San Juan Noir

Award-winning Puerto Rican poet and novelist Mayra Santos-Febres has been a pivotal literary figure in her island home for many years, championing the work of upcoming writers through her creative writing classes at the University of Puerto Rico, and playing a key role in the annual Festival de la Palabra/Festival of the Word. One of her most recent triumphs is as the editor of San Juan Noir, an anthology of 14 crime stories set in the historic capital San Juan that have all been written specifically for this volume by the hottest contemporary talents both on the island and from the Puerto Rican diaspora in New York. Santos-Febres even includes a story of her own about a frosty-hearted hit-man who is fatefully hit by cupid’s arrow when he’s sent to kill a sensuous morena. Russell Maddicks spoke to her about crime fiction in Latin America and her experience of editing San Juan Noir, the devastating impact on the island of Hurricane Maria that is still being felt today, and her thoughts on that most divisive of characters, US President Donald Trump.

Published by the groundbreaking Brooklyn-based publisher Akashic Books, the Noir series started with volumes dedicated to the darker side of US cities but has since gone global, branching out to embrace Latin America and the Caribbean, including the cities of Rio, Buenos Aires, Havana, Kingston, and Mexico City. A book of crime stories dedicated to the Colombian capital Bogota is also currently in the works.

With so few anthologies of Latin American fiction being published in English the Noir series provides a rare opportunity for readers to catch up with both established names and younger authors writing in Spanish. A reflection of Puerto Rico’s dual identity Santos-Febres insisted that San Juan Noir be published in both English and Spanish editions, a welcome development that could hopefully see more dual language books being published in future.

Q: What were your first thoughts when Akashic approached you to put together an anthology of crime writing from Puerto Rico?

A: My friend [the Guatemalan author] David Unger took me to see the founder of Akashic Books Johnny Temple at the Miami Book Fair. We went to his stand there and I saw all the anthologies produced by Akashic. The "Noir" collection caught my eye.”Why isn't there one about Puerto Rico?” I asked Johnny. "Do you want to edit it?" he answered. That's how it all started.
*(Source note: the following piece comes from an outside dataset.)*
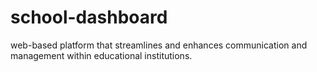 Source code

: # school-dashboard
web-based platform that streamlines and enhances communication and management within educational institutions.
Q: There's a long history of fantastic crime fiction in Latin America, from the Argentine short-story master Jorge Luis Borges, to Gabriel Garcia Marquez in Chronicle of a Death Foretold, and the hugely successful Havana novels by Cuban writer Leonardo Padura. Do Latin American authors bring something special to the crime genre?

A: Latin America does bring a special something to crime fiction. Basically it’s the ambiance, a different kind of "noir" filled with intense heat, tropical trickster humour, our very own version of political corruption, and the breakdown of the idea of "natural paradise" that people imagine when they think about the Caribbean or about Latin America. Violence has a different meaning in our countries.
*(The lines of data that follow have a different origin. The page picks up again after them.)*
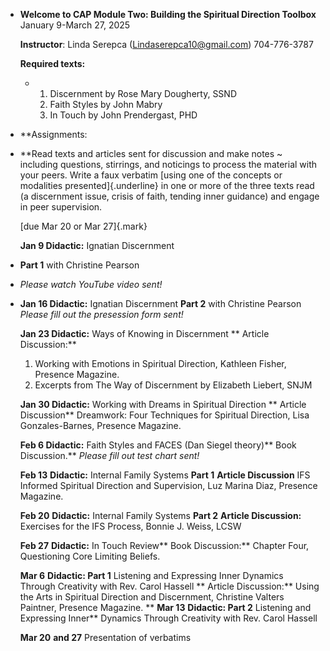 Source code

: - **Welcome to CAP Module Two:
  Building the Spiritual Direction Toolbox**
  January 9-March 27, 2025
  
  **Instructor**: Linda Serepca (<Lindaserepca10@gmail.com>) 704-776-3787
  
  **Required texts:**
	- 1. Discernment by Rose Mary Dougherty, SSND
	  2. Faith Styles by John Mabry
	  3. In Touch by John Prendergast, PHD
- **Assignments:
- **Read texts and articles sent for discussion and make notes ~ including questions, stirrings, and noticings to process the material with your peers.
  Write a faux verbatim [using one of the concepts or modalities presented]{.underline} in one or more of the three texts read (a discernment issue, crisis of faith, tending inner guidance) and engage in peer supervision. 
  
  [due Mar 20 or Mar 27]{.mark}
  
  **Jan 9 Didactic:** Ignatian Discernment
- **Part 1** with Christine Pearson
- *Please watch YouTube video sent!*
- **Jan 16 Didactic:** Ignatian Discernment 
  **Part 2** with Christine Pearson
  *Please fill out the presession form sent!*
  
  **Jan 23 Didactic:** Ways of Knowing in Discernment
  ** Article Discussion:** 
  1. Working with Emotions in Spiritual Direction, Kathleen Fisher, Presence Magazine. 
  2. Excerpts from The Way of Discernment by Elizabeth Liebert, SNJM
  
  **Jan 30 Didactic:** 
  Working with Dreams in Spiritual Direction
  ** Article Discussion** 
  Dreamwork: Four Techniques for Spiritual Direction, Lisa Gonzales-Barnes, Presence Magazine.
  
  **Feb 6 Didactic:** Faith Styles and FACES (Dan Siegel theory)**
  Book Discussion.** 
  *Please fill out test chart sent!*
  
  **Feb 13** **Didactic:** Internal Family Systems **Part 1**
  **Article Discussion** IFS Informed Spiritual Direction and Supervision, Luz Marina Diaz, Presence Magazine.
  
  **Feb 20** **Didactic:** Internal Family Systems **Part 2**
  **Article Discussion:** Exercises for the IFS Process, Bonnie J. Weiss, LCSW
  
  **Feb 27** **Didactic:** In Touch Review**
  Book Discussion:** Chapter Four, Questioning Core Limiting Beliefs.
  
  **Mar 6** **Didactic: Part 1** Listening and Expressing Inner Dynamics Through Creativity with Rev. Carol Hassell
  ** Article Discussion:** Using the Arts in Spiritual Direction and Discernment, Christine Valters Paintner, Presence Magazine.
  **
  **Mar 13** **Didactic: Part 2** Listening and Expressing Inner**
  Dynamics Through Creativity with Rev. Carol Hassell
  
  **Mar 20** **and 27** Presentation of verbatims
Q: And Puerto Rican authors?

A: Due to the very tense and convoluted relationship between the US and Puerto Rico, especially after Hurricane Maria struck the island, FEMA [the Federal Emergency Management Agency] refused to grant aid to many Puerto Ricans. Because of our second class citizenship in the US, and our diaspora, we can contribute a different kind of perspective to crime writing. Our violent and corrupt institutions feed off the relationship with the Big Brother up North and its peculiar ways. It’s like writing about two countries at the same time.
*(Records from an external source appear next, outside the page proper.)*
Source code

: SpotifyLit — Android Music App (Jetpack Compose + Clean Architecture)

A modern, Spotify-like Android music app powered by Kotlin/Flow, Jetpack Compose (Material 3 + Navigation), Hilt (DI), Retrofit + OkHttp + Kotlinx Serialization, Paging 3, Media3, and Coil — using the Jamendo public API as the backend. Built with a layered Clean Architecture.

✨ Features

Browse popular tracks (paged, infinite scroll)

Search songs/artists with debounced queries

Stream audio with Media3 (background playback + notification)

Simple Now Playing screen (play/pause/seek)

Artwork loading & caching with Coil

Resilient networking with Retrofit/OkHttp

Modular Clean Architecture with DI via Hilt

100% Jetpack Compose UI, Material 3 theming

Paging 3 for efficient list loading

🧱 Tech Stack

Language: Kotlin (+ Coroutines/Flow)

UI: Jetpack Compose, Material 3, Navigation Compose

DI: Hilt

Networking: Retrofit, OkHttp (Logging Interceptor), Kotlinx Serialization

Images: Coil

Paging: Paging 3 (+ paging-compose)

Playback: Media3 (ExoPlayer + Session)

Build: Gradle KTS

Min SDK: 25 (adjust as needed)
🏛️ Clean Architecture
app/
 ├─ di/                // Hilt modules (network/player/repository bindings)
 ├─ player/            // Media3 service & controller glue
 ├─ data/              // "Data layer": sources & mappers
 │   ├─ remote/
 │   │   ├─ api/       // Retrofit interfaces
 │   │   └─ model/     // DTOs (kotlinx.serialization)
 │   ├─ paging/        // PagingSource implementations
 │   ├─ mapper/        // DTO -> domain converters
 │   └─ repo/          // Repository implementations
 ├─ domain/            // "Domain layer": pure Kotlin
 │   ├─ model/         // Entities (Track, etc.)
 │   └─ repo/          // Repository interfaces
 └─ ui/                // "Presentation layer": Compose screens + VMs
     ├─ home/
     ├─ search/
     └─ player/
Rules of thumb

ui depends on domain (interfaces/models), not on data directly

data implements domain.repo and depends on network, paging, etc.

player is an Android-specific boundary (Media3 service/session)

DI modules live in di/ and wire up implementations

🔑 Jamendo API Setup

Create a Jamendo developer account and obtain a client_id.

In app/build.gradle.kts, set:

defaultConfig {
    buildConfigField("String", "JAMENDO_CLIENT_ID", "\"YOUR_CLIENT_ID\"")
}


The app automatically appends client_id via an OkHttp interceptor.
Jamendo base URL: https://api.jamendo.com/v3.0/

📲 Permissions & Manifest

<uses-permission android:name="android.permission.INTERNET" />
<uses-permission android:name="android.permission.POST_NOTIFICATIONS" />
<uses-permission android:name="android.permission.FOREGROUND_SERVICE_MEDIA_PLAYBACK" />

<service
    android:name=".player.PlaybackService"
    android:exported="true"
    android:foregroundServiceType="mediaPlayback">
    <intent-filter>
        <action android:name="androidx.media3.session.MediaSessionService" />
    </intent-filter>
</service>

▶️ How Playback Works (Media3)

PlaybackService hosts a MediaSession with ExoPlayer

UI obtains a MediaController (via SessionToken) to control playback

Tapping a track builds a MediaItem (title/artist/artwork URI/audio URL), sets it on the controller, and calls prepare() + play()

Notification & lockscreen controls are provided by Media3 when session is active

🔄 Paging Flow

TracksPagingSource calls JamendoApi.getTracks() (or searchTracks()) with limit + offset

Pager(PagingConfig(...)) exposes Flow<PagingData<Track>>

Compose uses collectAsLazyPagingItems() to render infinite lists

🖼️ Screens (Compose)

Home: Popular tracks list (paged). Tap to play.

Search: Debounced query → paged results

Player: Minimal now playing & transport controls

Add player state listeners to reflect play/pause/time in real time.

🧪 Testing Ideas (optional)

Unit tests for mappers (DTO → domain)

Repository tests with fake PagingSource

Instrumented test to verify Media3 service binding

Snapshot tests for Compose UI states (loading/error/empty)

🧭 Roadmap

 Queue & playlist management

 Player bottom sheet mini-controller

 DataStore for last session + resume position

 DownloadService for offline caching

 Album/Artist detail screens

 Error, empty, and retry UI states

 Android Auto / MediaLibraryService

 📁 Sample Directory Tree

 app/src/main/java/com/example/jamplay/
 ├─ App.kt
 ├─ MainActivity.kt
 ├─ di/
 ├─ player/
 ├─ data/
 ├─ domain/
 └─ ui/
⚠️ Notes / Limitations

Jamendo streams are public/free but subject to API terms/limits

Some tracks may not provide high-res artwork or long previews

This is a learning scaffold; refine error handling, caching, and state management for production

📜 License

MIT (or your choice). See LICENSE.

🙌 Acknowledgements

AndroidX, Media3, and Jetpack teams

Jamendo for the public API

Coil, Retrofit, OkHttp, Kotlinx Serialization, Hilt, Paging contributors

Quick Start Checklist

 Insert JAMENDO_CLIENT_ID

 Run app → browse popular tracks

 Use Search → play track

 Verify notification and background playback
Q: The tragic devastation wrought by Hurricane Maria exposed many of the political, economic, and social problems the Puerto Rican people face. How has literature fared in this climate of uncertainty?

A: We are just recovering, very slowly recovering from the hit. Right now, I am writing this in a hurry, because Tropical Storm Beryl is on its way and many of us fear that we will be without electricity for a while. There is an anthology entitled "Cuentos de Huracán" that we published through donations as part of the work we do at El Festival de la Palabra/The Festival of the Word in San Juan. I also published "Huracanada" a poetry collection and I am currently writing a non-fiction novel. However, I think that the literary community needs time to recover. Printers are still closed or have gone out of business. The book industry is in shambles. There is still much to be done to bring the scattered pieces together in order to produce books that deal with Puerto Rico after the hurricane.

Q: You mention in your introduction to “San Juan Noir” that Puerto Rico’s capital is the oldest Spanish settlement in all the territories and colonies of the United States. How does Puerto Rico's complex historical relationship with the USA influence its literature?

A: Puerto Rico is a Latin American and Caribbean country that is also a colony of the United States. We live under an economic embargo - the Jones Act - which requires that every item that gets imported to Puerto Rico, and every product that we want to export has to enter or leave the island on a ship flying the US flag. This has killed our chances of self sufficiency. Culturally speaking, we benefit from the wonderful civil rights victories that afro-descendants, women, and LGBT communities have won in the US. But, we are still treated as illegal aliens when we travel or move to a country that is very different from ours. So, being a Puerto Rican is like being an alien in many communities at the same time. You are, but you are not, African American, legal, illegal, immigrant, Latino and Latin-American. That, of course, influences our literature.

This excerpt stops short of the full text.